Das Naturhistorische Museum Basel zügelt rund 3,5 Millionen Objekte seiner Sammlung in ein externes Lager nach Münchenstein BL. Anlass sind Sanierungsarbeiten im Basler Museumsbau. Die umgezogenen Sammlungsteile sollen bis auf weiteres im externen Lager bleiben.

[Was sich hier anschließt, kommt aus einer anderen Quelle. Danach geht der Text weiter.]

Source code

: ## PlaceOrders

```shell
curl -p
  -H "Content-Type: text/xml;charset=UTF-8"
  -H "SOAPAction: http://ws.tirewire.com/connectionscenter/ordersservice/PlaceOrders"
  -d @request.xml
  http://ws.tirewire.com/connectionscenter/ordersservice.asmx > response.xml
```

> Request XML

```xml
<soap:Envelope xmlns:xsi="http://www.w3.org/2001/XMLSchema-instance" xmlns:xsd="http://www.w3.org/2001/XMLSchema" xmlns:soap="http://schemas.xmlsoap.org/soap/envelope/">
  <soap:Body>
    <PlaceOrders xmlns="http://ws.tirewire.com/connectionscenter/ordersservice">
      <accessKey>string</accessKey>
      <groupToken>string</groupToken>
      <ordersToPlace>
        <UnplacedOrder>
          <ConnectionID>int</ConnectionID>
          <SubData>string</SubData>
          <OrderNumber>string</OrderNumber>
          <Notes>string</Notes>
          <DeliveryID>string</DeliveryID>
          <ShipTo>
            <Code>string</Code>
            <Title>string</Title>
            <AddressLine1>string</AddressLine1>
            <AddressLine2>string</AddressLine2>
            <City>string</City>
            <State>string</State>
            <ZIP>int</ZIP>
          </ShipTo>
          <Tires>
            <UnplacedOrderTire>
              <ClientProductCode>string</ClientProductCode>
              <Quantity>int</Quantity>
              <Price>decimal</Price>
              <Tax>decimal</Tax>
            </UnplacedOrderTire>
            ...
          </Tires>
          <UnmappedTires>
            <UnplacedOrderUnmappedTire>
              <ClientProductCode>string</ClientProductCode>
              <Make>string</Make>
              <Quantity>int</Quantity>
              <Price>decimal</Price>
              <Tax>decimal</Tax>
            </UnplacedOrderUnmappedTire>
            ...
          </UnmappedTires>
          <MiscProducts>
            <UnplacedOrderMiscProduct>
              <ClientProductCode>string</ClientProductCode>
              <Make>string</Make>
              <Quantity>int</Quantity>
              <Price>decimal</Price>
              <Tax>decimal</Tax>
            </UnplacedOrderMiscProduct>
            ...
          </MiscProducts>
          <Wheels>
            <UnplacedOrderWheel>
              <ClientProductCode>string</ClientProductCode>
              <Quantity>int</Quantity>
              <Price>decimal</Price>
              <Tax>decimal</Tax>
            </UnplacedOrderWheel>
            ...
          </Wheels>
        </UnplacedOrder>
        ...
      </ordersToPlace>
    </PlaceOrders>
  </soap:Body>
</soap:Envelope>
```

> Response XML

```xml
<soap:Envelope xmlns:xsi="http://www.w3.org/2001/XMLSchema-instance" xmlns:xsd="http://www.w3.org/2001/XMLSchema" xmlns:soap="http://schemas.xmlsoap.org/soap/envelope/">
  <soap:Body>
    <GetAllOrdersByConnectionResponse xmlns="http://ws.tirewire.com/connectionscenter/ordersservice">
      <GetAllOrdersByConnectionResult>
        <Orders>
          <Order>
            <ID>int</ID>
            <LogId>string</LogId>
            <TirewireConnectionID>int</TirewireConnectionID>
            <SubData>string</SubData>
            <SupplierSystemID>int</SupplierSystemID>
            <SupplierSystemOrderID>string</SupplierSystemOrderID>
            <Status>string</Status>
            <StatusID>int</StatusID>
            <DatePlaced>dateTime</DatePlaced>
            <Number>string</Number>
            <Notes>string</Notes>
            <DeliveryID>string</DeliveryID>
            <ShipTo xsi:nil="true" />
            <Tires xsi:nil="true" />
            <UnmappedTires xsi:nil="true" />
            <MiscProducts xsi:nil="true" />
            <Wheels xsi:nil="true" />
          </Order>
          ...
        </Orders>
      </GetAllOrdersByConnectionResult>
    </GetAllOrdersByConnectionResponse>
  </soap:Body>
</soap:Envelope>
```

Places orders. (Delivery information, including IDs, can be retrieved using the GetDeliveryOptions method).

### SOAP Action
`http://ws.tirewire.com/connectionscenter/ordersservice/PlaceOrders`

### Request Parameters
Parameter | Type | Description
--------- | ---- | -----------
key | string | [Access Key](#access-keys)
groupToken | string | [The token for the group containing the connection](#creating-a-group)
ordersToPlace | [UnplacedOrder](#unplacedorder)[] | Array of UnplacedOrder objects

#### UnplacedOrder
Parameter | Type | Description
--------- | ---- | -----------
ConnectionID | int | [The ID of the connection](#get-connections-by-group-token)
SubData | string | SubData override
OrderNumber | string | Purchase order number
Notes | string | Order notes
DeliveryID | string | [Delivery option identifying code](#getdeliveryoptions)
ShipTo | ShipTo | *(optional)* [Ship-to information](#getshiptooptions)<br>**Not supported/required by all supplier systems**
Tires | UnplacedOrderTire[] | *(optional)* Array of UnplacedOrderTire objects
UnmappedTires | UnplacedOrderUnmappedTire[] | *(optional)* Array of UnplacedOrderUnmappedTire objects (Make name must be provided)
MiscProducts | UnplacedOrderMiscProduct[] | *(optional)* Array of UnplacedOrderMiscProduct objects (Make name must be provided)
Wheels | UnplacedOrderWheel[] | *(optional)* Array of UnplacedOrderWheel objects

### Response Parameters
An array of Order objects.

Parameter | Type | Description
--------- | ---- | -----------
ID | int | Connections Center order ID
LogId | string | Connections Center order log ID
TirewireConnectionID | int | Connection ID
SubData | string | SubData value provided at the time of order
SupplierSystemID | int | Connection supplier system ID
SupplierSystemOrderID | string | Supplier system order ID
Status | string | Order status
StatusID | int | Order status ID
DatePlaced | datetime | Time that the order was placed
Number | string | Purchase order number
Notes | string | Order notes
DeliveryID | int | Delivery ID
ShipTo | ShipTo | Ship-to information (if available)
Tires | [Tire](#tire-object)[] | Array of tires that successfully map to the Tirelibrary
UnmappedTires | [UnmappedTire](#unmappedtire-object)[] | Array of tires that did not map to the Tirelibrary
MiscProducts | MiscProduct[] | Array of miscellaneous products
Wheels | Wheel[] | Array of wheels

Vom Museum an der Basler Augustinergasse nach Münchenstein gebracht werden unter anderem die Insektensammlung sowie Objekte aus der Mikropaläontologie, Geologie und Wirbeltierpalöontologie, wie das Naturhistorische Museum am Montag mitteilte. Mit dabei ist auch die 1997 übernommene Käfersammlung des Münchner Lodenfabrikanten Georg Frey.

Nötig geworden ist die temporäre Auslagerung wegen der im Gang befindlichen Sanierung des Museumsgebäudes in Basel. Die Sanierungsarbeiten im Berri-Bau - benannt nach dem Erbauer Melchior Berri (1801-1854) - hätten unterbrochen werden müssen, weil für sie Raum benötigt werde, der bis anhin mit Sammlungsgut belegt war.

Die ausgelagerten Objekte werden in Münchenstein im Gewerbebau SpenglerPark des früheren Modehauses Spengler untergebracht. Dort hat das Museum in Zusammenarbeit mit Immobilien Basel-Stadt rund 2700 Quadratmeter Lagerfläche gemietet. Die Räume sind den Museumsbedürfnissen entsprechend umgebaut worden und klimatisiert.

Aufwendiger Umzug

Der Umzug ist laut Auskunft von Projektleiter André Puschnig schon seit zwei Wochen im Gang. Die Umzugsarbeiten seien aufwendig, da die Museumsobjekte eine besondere Handhabung erforderten; so müssten etwa 24'000 Insektenkästen beim Umzug vor Erschütterungen geschützt werden. Das Museum hoffe aber, die Arbeiten bis Ostern abschliessen zu können.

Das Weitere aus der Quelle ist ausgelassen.